## Information:
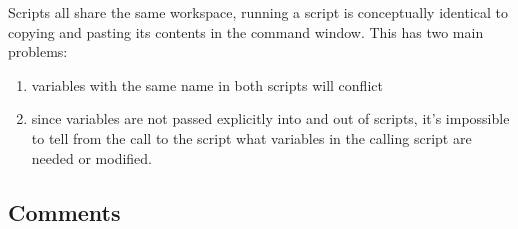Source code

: \documentclass[12pt]{article}
\begin{document}
	Scripts all share the same workspace, running a script is conceptually identical to copying and pasting its contents in the command window. This has two main problems: 
	
	\begin{enumerate}
	\item variables with the same name in both scripts will conflict
	\item since variables are not passed explicitly into and out of scripts, it's impossible to tell from the call to the script what variables in the calling script are needed or modified.
	\end{enumerate}
	
\subsection{Comments}
\end{document}
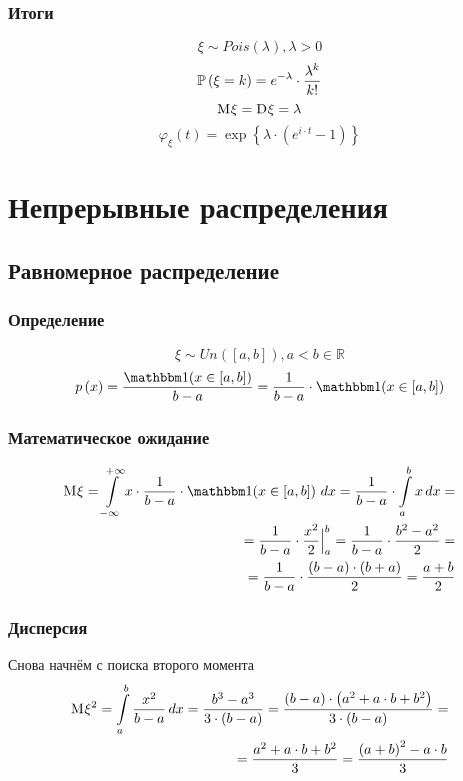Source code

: \subsubsection{Итоги}
$$\xi \sim Pois\left( \lambda \right), \lambda > 0$$
$$\probability{\xi=k} = e^{-\lambda} \cdot \frac{\lambda^k}{k!}$$
$$\mean{\xi}=\dispersion{\xi}=\lambda$$
$$\varphi_{\xi}\left( t \right)
    = \exp{\left\{ \lambda \cdot \left( e^{i \cdot t} - 1 \right) \right\}}$$

\section{Непрерывные распределения}

\subsection{Равномерное распределение}
\subsubsection{Определение}
$$\xi \sim Un\left( \left[ a,b \right] \right), a<b \in \mathbb{R}$$
$$\pdf{x}
    = \frac{\indicator{x \in [a,b]}}{b-a}
    = \frac{1}{b-a} \cdot \indicator{x \in [a,b]}$$
\subsubsection{Математическое ожидание}
\begin{align*}
    \mean{\xi}
        = \integral{-\infty}{+\infty}{x}{
            x \cdot \frac{1}{b-a} \cdot \indicator{x \in [a,b]}}
        = \frac{1}{b-a} \cdot \integral{a}{b}{x}{x} = \\
        = \frac{1}{b-a} \cdot \Bigl. \frac{x^2}{2} \Bigr|_a^b
        = \frac{1}{b-a} \cdot \frac{b^2 - a^2}{2} = \\
        = \frac{1}{b-a} \cdot
            \frac{\left( b - a \right) \cdot \left( b + a \right)}{2}
        = \frac{a+b}{2}
\end{align*}
\subsubsection{Дисперсия}
Снова начнём с поиска второго момента
\begin{align*}
    \mean{\xi^2}
        = \integral{a}{b}{x}{\frac{x^2}{b - a}}
        = \frac{b^3 - a^3}{3 \cdot \left( b - a \right)}
        = \frac{\left( b-a \right) \cdot \left( a^2 + a \cdot b + b^2 \right)}
            {3 \cdot \left( b-a \right)} = \\
        = \frac{a^2 + a \cdot b + b^2}{3}
        = \frac{\left( a + b \right)^2 - a \cdot b}{3}
\end{align*}

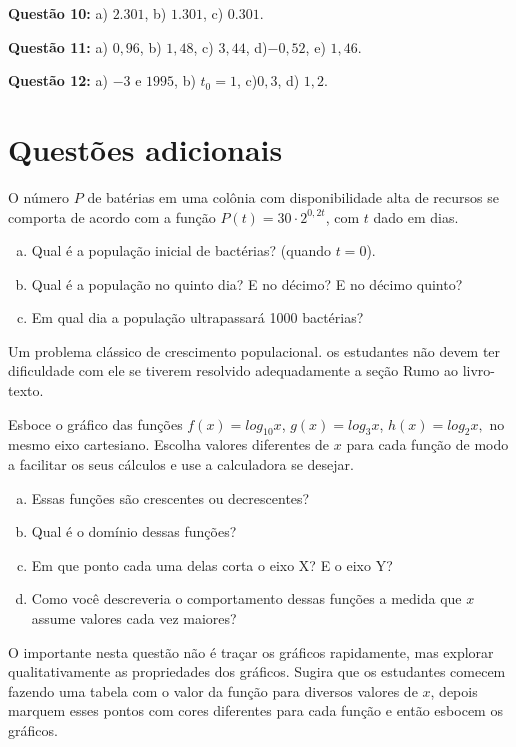 \documentclass[main_estudante.tex]{subfiles}
\begin{document}
\noindent\textbf{Questão 10:} a) $2.301$, b) $1.301$, c) $0.301$.

\noindent\textbf{Questão 11:} a) $0,96$, b) $1,48$, c) $3,44$, d)$-0,52$, e) $1,46$.

\noindent\textbf{Questão 12:} a) $-3$ e $1995$, b) $t_0=1$, c)$0,3$, d) $1,2$.

\section{Questões adicionais}

\begin{adicional}
O número $P$ de batérias em uma colônia com disponibilidade alta de recursos se comporta de acordo com a função $P(t)=30 \cdot 2^{0,2t}$, com $t$ dado em dias.
\begin{enumerate}[a)]
\item Qual é a população inicial de bactérias? (quando $t=0$).
\item Qual é a população no quinto dia? E no décimo? E no décimo quinto?
\item Em qual dia a população ultrapassará 1000 bactérias?
\end{enumerate}
\end{adicional}

Um problema clássico de crescimento populacional. os estudantes não devem ter dificuldade com ele se tiverem resolvido adequadamente a seção Rumo ao livro-texto.

\begin{adicional}
Esboce o gráfico das funções $f(x)=log_{10} x$, $g(x)=log_{3} x$, $h(x)=log_{2} x,$ no mesmo eixo cartesiano. Escolha valores diferentes de $x$ para cada função de modo a facilitar os seus cálculos e use a calculadora se desejar.
\begin{enumerate}[a)]
\item Essas funções são crescentes ou decrescentes?
\item Qual é o domínio dessas funções?
\item Em que ponto cada uma delas corta o eixo X? E o eixo Y?
\item Como você descreveria o comportamento dessas funções a medida que $x$ assume valores cada vez maiores?
\end{enumerate}
\end{adicional}

O importante nesta questão não é traçar os gráficos rapidamente, mas explorar qualitativamente as propriedades dos gráficos. Sugira que os estudantes comecem fazendo uma tabela com o valor da função para diversos valores de $x$, depois marquem esses pontos com cores diferentes para cada função e então esbocem os gráficos. 
\end{document}
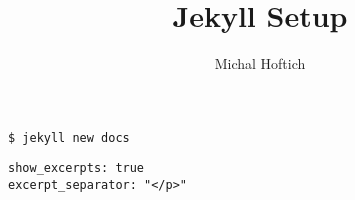 \documentclass{article}
\title{Jekyll Setup}
\author{Michal Hoftich}
\begin{document}
\maketitle

\begin{verbatim}
$ jekyll new docs
\end{verbatim}

\begin{verbatim}
show_excerpts: true
excerpt_separator: "</p>"
\end{verbatim}
\end{document}
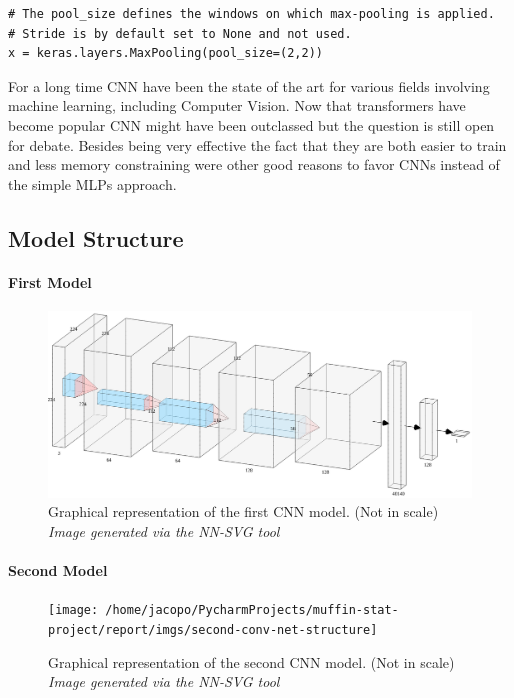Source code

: \begin{verbatim}
# The pool_size defines the windows on which max-pooling is applied.
# Stride is by default set to None and not used.
x = keras.layers.MaxPooling(pool_size=(2,2))
\end{verbatim}




For a long time CNN have been the state of the art for various fields involving machine learning, including Computer Vision.
Now that transformers have become popular CNN might have been outclassed but the question is still open for debate.\cite{wang2023cnns}
Besides being very effective the fact that they are both easier to train and less memory constraining were other good reasons
to favor CNNs instead of the simple MLPs approach.

\subsection{Model Structure}
\paragraph{First Model}

\begin{figure}[h]
    \centering
    \includegraphics[scale=0.15]{imgs/custom-cnn-one}
    \caption{
        Graphical representation of the first CNN model. (Not in scale)\\
        \textit{Image generated via the NN-SVG tool}
    }\label{fig:custom_cnn}
\end{figure}



\paragraph{Second Model}

\begin{figure}
    \centering
    \texttt{[image: /home/jacopo/PycharmProjects/muffin-stat-project/report/imgs/second-conv-net-structure]}
    \caption{
        Graphical representation of the second CNN model. (Not in scale)\\
        \textit{Image generated via the NN-SVG tool}
    }
    \label{fig:second-conv-net-structure}
\end{figure}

## Problem to solve:
For every line above, produce an exact transcription that omits the images.

## Problem solution:
Source code

: \documentclass[12pt]{article}
\begin{document}
	Scripts all share the same workspace, running a script is conceptually identical to copying and pasting its contents in the command window. This has two main problems: 
	
	\begin{enumerate}
	\item variables with the same name in both scripts will conflict
	\item since variables are not passed explicitly into and out of scripts, it's impossible to tell from the call to the script what variables in the calling script are needed or modified.
	\end{enumerate}
	
\subsection{Comments}
\end{document}
Source code

: \subsubsection{Итоги}
$$\xi \sim Pois\left( \lambda \right), \lambda > 0$$
$$\probability{\xi=k} = e^{-\lambda} \cdot \frac{\lambda^k}{k!}$$
$$\mean{\xi}=\dispersion{\xi}=\lambda$$
$$\varphi_{\xi}\left( t \right)
    = \exp{\left\{ \lambda \cdot \left( e^{i \cdot t} - 1 \right) \right\}}$$

\section{Непрерывные распределения}

\subsection{Равномерное распределение}
\subsubsection{Определение}
$$\xi \sim Un\left( \left[ a,b \right] \right), a<b \in \mathbb{R}$$
$$\pdf{x}
    = \frac{\indicator{x \in [a,b]}}{b-a}
    = \frac{1}{b-a} \cdot \indicator{x \in [a,b]}$$
\subsubsection{Математическое ожидание}
\begin{align*}
    \mean{\xi}
        = \integral{-\infty}{+\infty}{x}{
            x \cdot \frac{1}{b-a} \cdot \indicator{x \in [a,b]}}
        = \frac{1}{b-a} \cdot \integral{a}{b}{x}{x} = \\
        = \frac{1}{b-a} \cdot \Bigl. \frac{x^2}{2} \Bigr|_a^b
        = \frac{1}{b-a} \cdot \frac{b^2 - a^2}{2} = \\
        = \frac{1}{b-a} \cdot
            \frac{\left( b - a \right) \cdot \left( b + a \right)}{2}
        = \frac{a+b}{2}
\end{align*}
\subsubsection{Дисперсия}
Снова начнём с поиска второго момента
\begin{align*}
    \mean{\xi^2}
        = \integral{a}{b}{x}{\frac{x^2}{b - a}}
        = \frac{b^3 - a^3}{3 \cdot \left( b - a \right)}
        = \frac{\left( b-a \right) \cdot \left( a^2 + a \cdot b + b^2 \right)}
            {3 \cdot \left( b-a \right)} = \\
        = \frac{a^2 + a \cdot b + b^2}{3}
        = \frac{\left( a + b \right)^2 - a \cdot b}{3}
\end{align*}

 \documentclass[main_estudante.tex]{subfiles}
\begin{document}
\noindent\textbf{Questão 10:} a) $2.301$, b) $1.301$, c) $0.301$.

\noindent\textbf{Questão 11:} a) $0,96$, b) $1,48$, c) $3,44$, d)$-0,52$, e) $1,46$.

\noindent\textbf{Questão 12:} a) $-3$ e $1995$, b) $t_0=1$, c)$0,3$, d) $1,2$.

\section{Questões adicionais}

\begin{adicional}
O número $P$ de batérias em uma colônia com disponibilidade alta de recursos se comporta de acordo com a função $P(t)=30 \cdot 2^{0,2t}$, com $t$ dado em dias.
\begin{enumerate}[a)]
\item Qual é a população inicial de bactérias? (quando $t=0$).
\item Qual é a população no quinto dia? E no décimo? E no décimo quinto?
\item Em qual dia a população ultrapassará 1000 bactérias?
\end{enumerate}
\end{adicional}

Um problema clássico de crescimento populacional. os estudantes não devem ter dificuldade com ele se tiverem resolvido adequadamente a seção Rumo ao livro-texto.

\begin{adicional}
Esboce o gráfico das funções $f(x)=log_{10} x$, $g(x)=log_{3} x$, $h(x)=log_{2} x,$ no mesmo eixo cartesiano. Escolha valores diferentes de $x$ para cada função de modo a facilitar os seus cálculos e use a calculadora se desejar.
\begin{enumerate}[a)]
\item Essas funções são crescentes ou decrescentes?
\item Qual é o domínio dessas funções?
\item Em que ponto cada uma delas corta o eixo X? E o eixo Y?
\item Como você descreveria o comportamento dessas funções a medida que $x$ assume valores cada vez maiores?
\end{enumerate}
\end{adicional}

O importante nesta questão não é traçar os gráficos rapidamente, mas explorar qualitativamente as propriedades dos gráficos. Sugira que os estudantes comecem fazendo uma tabela com o valor da função para diversos valores de $x$, depois marquem esses pontos com cores diferentes para cada função e então esbocem os gráficos. 
\end{document}
 \documentclass{article}
\title{Jekyll Setup}
\author{Michal Hoftich}
\begin{document}
\maketitle

\begin{verbatim}
$ jekyll new docs
\end{verbatim}

\begin{verbatim}
show_excerpts: true
excerpt_separator: "</p>"
\end{verbatim}
\end{document}
Source code

: \begin{verbatim}
# The pool_size defines the windows on which max-pooling is applied.
# Stride is by default set to None and not used.
x = keras.layers.MaxPooling(pool_size=(2,2))
\end{verbatim}




For a long time CNN have been the state of the art for various fields involving machine learning, including Computer Vision.
Now that transformers have become popular CNN might have been outclassed but the question is still open for debate.\cite{wang2023cnns}
Besides being very effective the fact that they are both easier to train and less memory constraining were other good reasons
to favor CNNs instead of the simple MLPs approach.

\subsection{Model Structure}
\paragraph{First Model}

\begin{figure}[h]
    \centering
    \includegraphics[scale=0.15]{imgs/custom-cnn-one}
    \caption{
        Graphical representation of the first CNN model. (Not in scale)\\
        \textit{Image generated via the NN-SVG tool}
    }\label{fig:custom_cnn}
\end{figure}



\paragraph{Second Model}

\begin{figure}
    \centering
    \texttt{[image: /home/jacopo/PycharmProjects/muffin-stat-project/report/imgs/second-conv-net-structure]}
    \caption{
        Graphical representation of the second CNN model. (Not in scale)\\
        \textit{Image generated via the NN-SVG tool}
    }
    \label{fig:second-conv-net-structure}
\end{figure}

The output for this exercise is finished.